Y también la iglesia se convirtió en referencia porque en ella todo se deja al juego de las proporciones y la luz. Por supuesto, parafraseando a nuestro Rafael López Pedraza, con “gotas de perfume” surgidas del genio personal. El espacio sagrado es un simple prisma, de un concreto bruto, sin aderezo alguno. Un haz de luz cenital que se proyecta desde un hueco cuadrado en el techo recorre el espacio en un sentido longitudinal a lo largo de todo el año, a partir del órgano ubicado en la cabecera del eje central. El techo se suspende sobre las paredes dejando rendijas que lo iluminan a la manera de las linternas de las viejas cúpulas, como en Ronchamp. Más abajo de las altas paredes laterales, detrás del coro de los monjes, entradas de luz longitudinales reflejan los colores primarios. Y una última entrada de luz que permite una incidencia diagonal sobre la pared del fondo, sirve de acento en el otro extremo de la nave rectangular.

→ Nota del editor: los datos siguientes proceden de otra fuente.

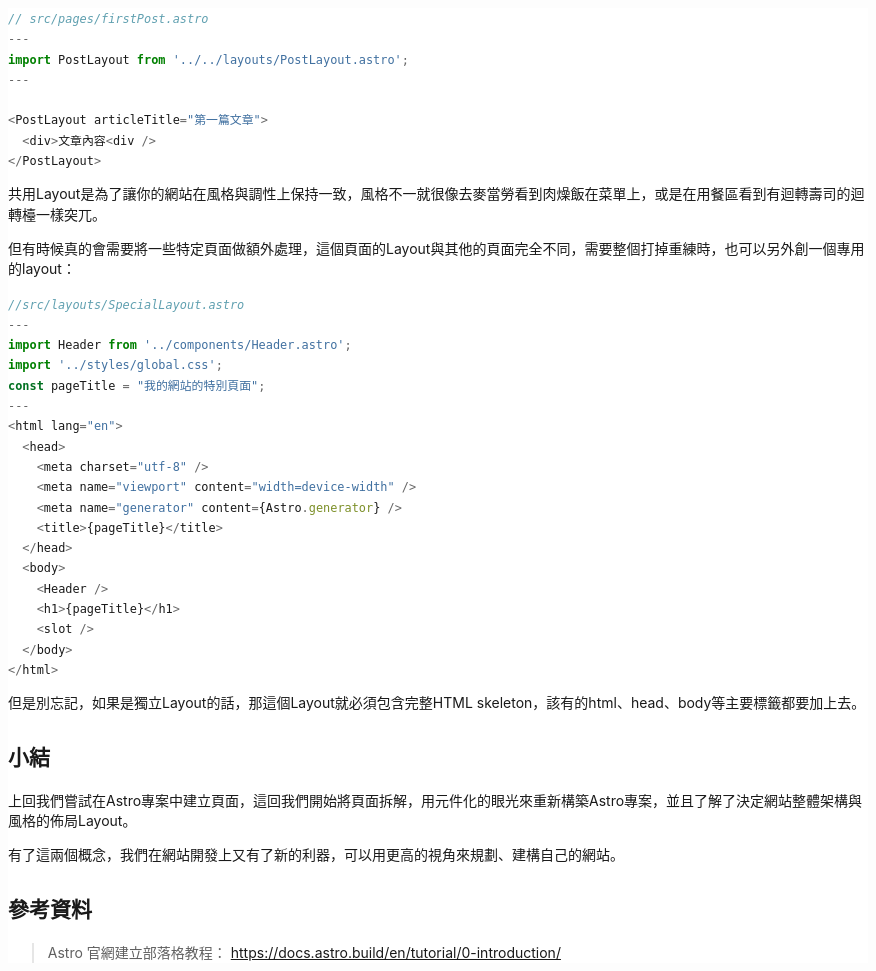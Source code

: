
 ```javascript
// src/pages/firstPost.astro
---
import PostLayout from '../../layouts/PostLayout.astro';
---

<PostLayout articleTitle="第一篇文章">
  <div>文章內容<div />
</PostLayout>
```

共用Layout是為了讓你的網站在風格與調性上保持一致，風格不一就很像去麥當勞看到肉燥飯在菜單上，或是在用餐區看到有迴轉壽司的迴轉檯一樣突兀。

但有時候真的會需要將一些特定頁面做額外處理，這個頁面的Layout與其他的頁面完全不同，需要整個打掉重練時，也可以另外創一個專用的layout：

```javascript
//src/layouts/SpecialLayout.astro
---
import Header from '../components/Header.astro';
import '../styles/global.css';
const pageTitle = "我的網站的特別頁面";
---
<html lang="en">
  <head>
    <meta charset="utf-8" />
    <meta name="viewport" content="width=device-width" />
    <meta name="generator" content={Astro.generator} />
    <title>{pageTitle}</title>
  </head>
  <body>          
    <Header />
    <h1>{pageTitle}</h1>
    <slot />
  </body>
</html>

```
但是別忘記，如果是獨立Layout的話，那這個Layout就必須包含完整HTML skeleton，該有的html、head、body等主要標籤都要加上去。

## 小結

上回我們嘗試在Astro專案中建立頁面，這回我們開始將頁面拆解，用元件化的眼光來重新構築Astro專案，並且了解了決定網站整體架構與風格的佈局Layout。

有了這兩個概念，我們在網站開發上又有了新的利器，可以用更高的視角來規劃、建構自己的網站。

## 參考資料
> Astro 官網建立部落格教程：
> https://docs.astro.build/en/tutorial/0-introduction/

Si Ronchamp es inspiración de un artista que persigue una forma producto de su personal repertorio y por ello toda imitación es un intento fallido que generalmente produce decepción, la iglesia de La Tourette es enseñanza que puede ser seguida porque señala hacia lo esencial, hacia la contención, siguiendo una disciplina bien definida. Además de ser uno de los espacios arquitectónicos más dramáticos de la arquitectura de nuestros tiempos, es una campanada de alerta ante los caminos que hoy toma la arquitectura de éxito. Es una muestra de que los valores de la arquitectura nada tienen que ver con el relumbrón y el efecto. Que el espacio arquitectónico lo modelan la luz y las proporciones. Esa sería la otra manera de entender la frase de Borges. Puede imitarse y hasta ser “mejor que el original” lo que aspira a convertirse en norma o canon. Lo que surge del respeto a unas “reglas” que es posible enunciar, no modo de expresarse surgido de un modo de vivir irrepetible. Lo personal, íntimo, es inimitable. Recordemos a ese respecto que las proporciones de La Tourette están dictadas por el Modulor corbusiano, un conjunto de reglas dimensionales; las entradas de luz siguen el rumbo solar; y la construcción es lo que uno ve, la estructura es la arquitectura.

Visité el edificio en el verano de 1962 con un bebé, mi hijo mayor, y su madre. Había clausura y monjes. Hoy el edificio está vacío, sujeto a una restauración que llevará años. Acoge sin embargo huéspedes que disfrutan de un corto e intenso retiro que puede o no ser religioso. Además, ya no será monasterio, desde hace unos años es Centro Cultural muy activo (www.couventlatourette.com). Siguen allí, no obstante, un puñado de monjes custodiando un edificio que nos sigue enseñando.